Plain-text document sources

____________

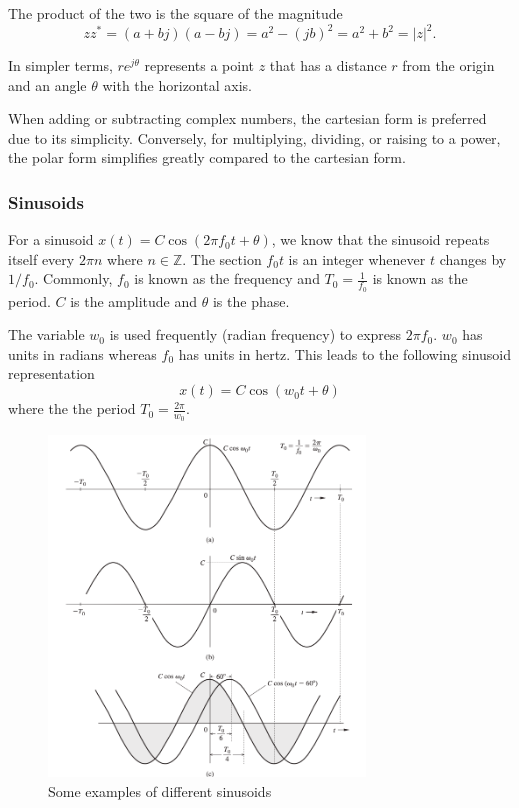 The product of the two is the square of the magnitude
\begin{equation}
    zz^* = (a+bj)(a-bj) = a^2 -(jb)^2 = a^2 + b^2 = |z|^2.
\end{equation}

In simpler terms, $re^{j\theta}$ represents a point $z$ that has a distance $r$ from the origin and an angle $\theta$ with the horizontal axis.

When adding or subtracting complex numbers, the cartesian form is preferred due to its simplicity.
Conversely, for multiplying, dividing, or raising to a power, the polar form simplifies greatly compared to the cartesian form.

\subsubsection{Sinusoids}
For a sinusoid $x(t) = C \cos (2\pi f_0 t + \theta)$, we know that the sinusoid repeats itself every $2\pi n$ where $n \in \mathbb{Z}$.
The section $f_0 t$ is an integer whenever $t$ changes by $1/f_0$.
Commonly, $f_0$ is known as the frequency and $T_0 = \frac{1}{f_0}$ is known as the period.
$C$ is the amplitude and $\theta$ is the phase.

The variable $w_0$ is used frequently (radian frequency) to express $2\pi f_0$.
$w_0$ has units in radians whereas $f_0$ has units in hertz.
This leads to the following sinusoid representation
\begin{equation}
    x(t) = C \cos (w_0 t + \theta)
\end{equation}
where the the period $T_0 = \frac{2 \pi}{w_0}$.

\begin{figure}[htbp]
  \centerline{\includegraphics[width=0.75\textwidth]{../../images/example_sinusoids.png}}
  \caption{Some examples of different sinusoids}
  \label{fig:example_sinusoids}
\end{figure}

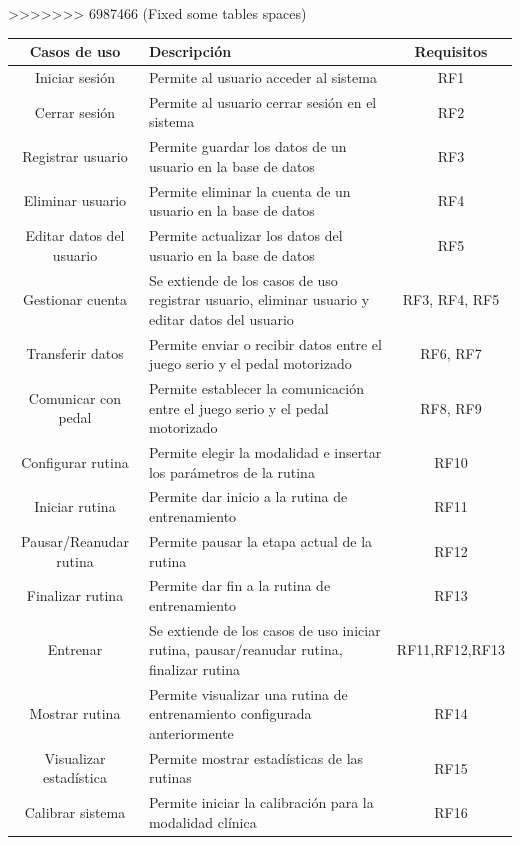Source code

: \begin{table}[!ht]
>>>>>>> 6987466 (Fixed some tables spaces)
    \centering
    \begin{tabularx}{\textwidth}{|c|X|c|}
        \hline
        \textbf{Casos de uso} & \textbf{Descripción} & \textbf{Requisitos}\\\hline
        Iniciar sesión & Permite al usuario acceder al sistema & RF1\\\hline
        Cerrar sesión & Permite al usuario cerrar sesión en el sistema & RF2\\\hline
        Registrar usuario & Permite guardar los datos de un usuario en la base de datos & RF3\\\hline
        Eliminar usuario & Permite eliminar la cuenta de un usuario en la base de datos & RF4\\\hline
        Editar datos del usuario & Permite actualizar los datos del usuario en la base de datos & RF5\\\hline
        Gestionar cuenta  & Se extiende de los casos de uso registrar usuario, eliminar usuario y editar datos del usuario & RF3, RF4, RF5 \\\hline
        Transferir datos & Permite enviar o recibir datos entre el juego serio y el pedal motorizado & RF6, RF7\\\hline
        Comunicar con pedal & Permite establecer la comunicación entre el juego serio y el pedal motorizado & RF8, RF9\\\hline
        Configurar rutina & Permite elegir la modalidad e insertar los parámetros de la rutina  & RF10\\\hline
        Iniciar rutina & Permite dar inicio a la rutina de entrenamiento & RF11\\\hline
        Pausar/Reanudar rutina & Permite pausar la etapa actual de la rutina & RF12\\\hline
        Finalizar rutina & Permite dar fin a la rutina de entrenamiento & RF13\\\hline
        Entrenar & Se extiende de los casos de uso  iniciar rutina, pausar/reanudar rutina, finalizar rutina&RF11,RF12,RF13\\\hline
        Mostrar rutina & Permite visualizar una rutina de entrenamiento configurada anteriormente &RF14\\\hline
        Visualizar estadística & Permite mostrar estadísticas de las rutinas & RF15\\\hline
        Calibrar sistema & Permite iniciar la calibración para la modalidad clínica  & RF16\\\hline

\end{tabularx}
\end{table}
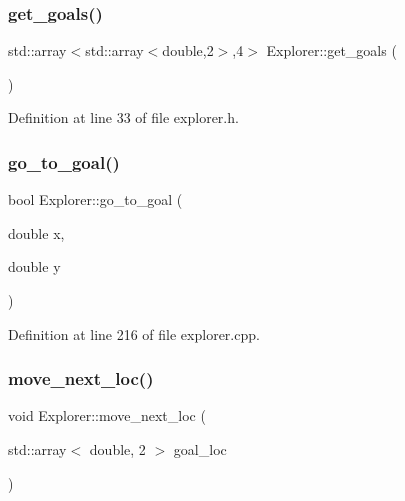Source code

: \mbox{\label{class_explorer_a847e3ad2e7233d493a8dcfdd7139cb58}} 
\subsubsection{\texorpdfstring{get\+\_\+goals()}{get\_goals()}}
{\footnotesize\ttfamily std\+::array$<$std\+::array$<$double,2$>$,4$>$ Explorer\+::get\+\_\+goals (\begin{DoxyParamCaption}{ }\end{DoxyParamCaption})\hspace{0.3cm}{\ttfamily [inline]}}



Definition at line 33 of file explorer.\+h.

\mbox{\label{class_explorer_aa1e259feaac1114adb0f24588428e8ef}} 
\subsubsection{\texorpdfstring{go\+\_\+to\+\_\+goal()}{go\_to\_goal()}}
{\footnotesize\ttfamily bool Explorer\+::go\+\_\+to\+\_\+goal (\begin{DoxyParamCaption}\item[{double}]{x,  }\item[{double}]{y }\end{DoxyParamCaption})}



Definition at line 216 of file explorer.\+cpp.

\mbox{\label{class_explorer_a2b0c1e46e1a17e99f4156edf5a93b691}} 
\subsubsection{\texorpdfstring{move\+\_\+next\+\_\+loc()}{move\_next\_loc()}}
{\footnotesize\ttfamily void Explorer\+::move\+\_\+next\+\_\+loc (\begin{DoxyParamCaption}\item[{std\+::array$<$ double, 2 $>$}]{goal\+\_\+loc }\end{DoxyParamCaption})\hspace{0.3cm}{\ttfamily [inline]}}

____________

Work to complete: Leaving every picture out, output the data exactly as it stands.

Problem solution:
 The product of the two is the square of the magnitude
\begin{equation}
    zz^* = (a+bj)(a-bj) = a^2 -(jb)^2 = a^2 + b^2 = |z|^2.
\end{equation}

In simpler terms, $re^{j\theta}$ represents a point $z$ that has a distance $r$ from the origin and an angle $\theta$ with the horizontal axis.

When adding or subtracting complex numbers, the cartesian form is preferred due to its simplicity.
Conversely, for multiplying, dividing, or raising to a power, the polar form simplifies greatly compared to the cartesian form.

\subsubsection{Sinusoids}
For a sinusoid $x(t) = C \cos (2\pi f_0 t + \theta)$, we know that the sinusoid repeats itself every $2\pi n$ where $n \in \mathbb{Z}$.
The section $f_0 t$ is an integer whenever $t$ changes by $1/f_0$.
Commonly, $f_0$ is known as the frequency and $T_0 = \frac{1}{f_0}$ is known as the period.
$C$ is the amplitude and $\theta$ is the phase.

The variable $w_0$ is used frequently (radian frequency) to express $2\pi f_0$.
$w_0$ has units in radians whereas $f_0$ has units in hertz.
This leads to the following sinusoid representation
\begin{equation}
    x(t) = C \cos (w_0 t + \theta)
\end{equation}
where the the period $T_0 = \frac{2 \pi}{w_0}$.

\begin{figure}[htbp]
  \centerline{\includegraphics[width=0.75\textwidth]{../../images/example_sinusoids.png}}
  \caption{Some examples of different sinusoids}
  \label{fig:example_sinusoids}
\end{figure}

Source code

: \begin{table}[!ht]
>>>>>>> 6987466 (Fixed some tables spaces)
    \centering
    \begin{tabularx}{\textwidth}{|c|X|c|}
        \hline
        \textbf{Casos de uso} & \textbf{Descripción} & \textbf{Requisitos}\\\hline
        Iniciar sesión & Permite al usuario acceder al sistema & RF1\\\hline
        Cerrar sesión & Permite al usuario cerrar sesión en el sistema & RF2\\\hline
        Registrar usuario & Permite guardar los datos de un usuario en la base de datos & RF3\\\hline
        Eliminar usuario & Permite eliminar la cuenta de un usuario en la base de datos & RF4\\\hline
        Editar datos del usuario & Permite actualizar los datos del usuario en la base de datos & RF5\\\hline
        Gestionar cuenta  & Se extiende de los casos de uso registrar usuario, eliminar usuario y editar datos del usuario & RF3, RF4, RF5 \\\hline
        Transferir datos & Permite enviar o recibir datos entre el juego serio y el pedal motorizado & RF6, RF7\\\hline
        Comunicar con pedal & Permite establecer la comunicación entre el juego serio y el pedal motorizado & RF8, RF9\\\hline
        Configurar rutina & Permite elegir la modalidad e insertar los parámetros de la rutina  & RF10\\\hline
        Iniciar rutina & Permite dar inicio a la rutina de entrenamiento & RF11\\\hline
        Pausar/Reanudar rutina & Permite pausar la etapa actual de la rutina & RF12\\\hline
        Finalizar rutina & Permite dar fin a la rutina de entrenamiento & RF13\\\hline
        Entrenar & Se extiende de los casos de uso  iniciar rutina, pausar/reanudar rutina, finalizar rutina&RF11,RF12,RF13\\\hline
        Mostrar rutina & Permite visualizar una rutina de entrenamiento configurada anteriormente &RF14\\\hline
        Visualizar estadística & Permite mostrar estadísticas de las rutinas & RF15\\\hline
        Calibrar sistema & Permite iniciar la calibración para la modalidad clínica  & RF16\\\hline

\end{tabularx}
\end{table}
Source code

: \mbox{\label{class_explorer_a847e3ad2e7233d493a8dcfdd7139cb58}} 
\subsubsection{\texorpdfstring{get\+\_\+goals()}{get\_goals()}}
{\footnotesize\ttfamily std\+::array$<$std\+::array$<$double,2$>$,4$>$ Explorer\+::get\+\_\+goals (\begin{DoxyParamCaption}{ }\end{DoxyParamCaption})\hspace{0.3cm}{\ttfamily [inline]}}



Definition at line 33 of file explorer.\+h.

\mbox{\label{class_explorer_aa1e259feaac1114adb0f24588428e8ef}} 
\subsubsection{\texorpdfstring{go\+\_\+to\+\_\+goal()}{go\_to\_goal()}}
{\footnotesize\ttfamily bool Explorer\+::go\+\_\+to\+\_\+goal (\begin{DoxyParamCaption}\item[{double}]{x,  }\item[{double}]{y }\end{DoxyParamCaption})}



Definition at line 216 of file explorer.\+cpp.

\mbox{\label{class_explorer_a2b0c1e46e1a17e99f4156edf5a93b691}} 
\subsubsection{\texorpdfstring{move\+\_\+next\+\_\+loc()}{move\_next\_loc()}}
{\footnotesize\ttfamily void Explorer\+::move\+\_\+next\+\_\+loc (\begin{DoxyParamCaption}\item[{std\+::array$<$ double, 2 $>$}]{goal\+\_\+loc }\end{DoxyParamCaption})\hspace{0.3cm}{\ttfamily [inline]}}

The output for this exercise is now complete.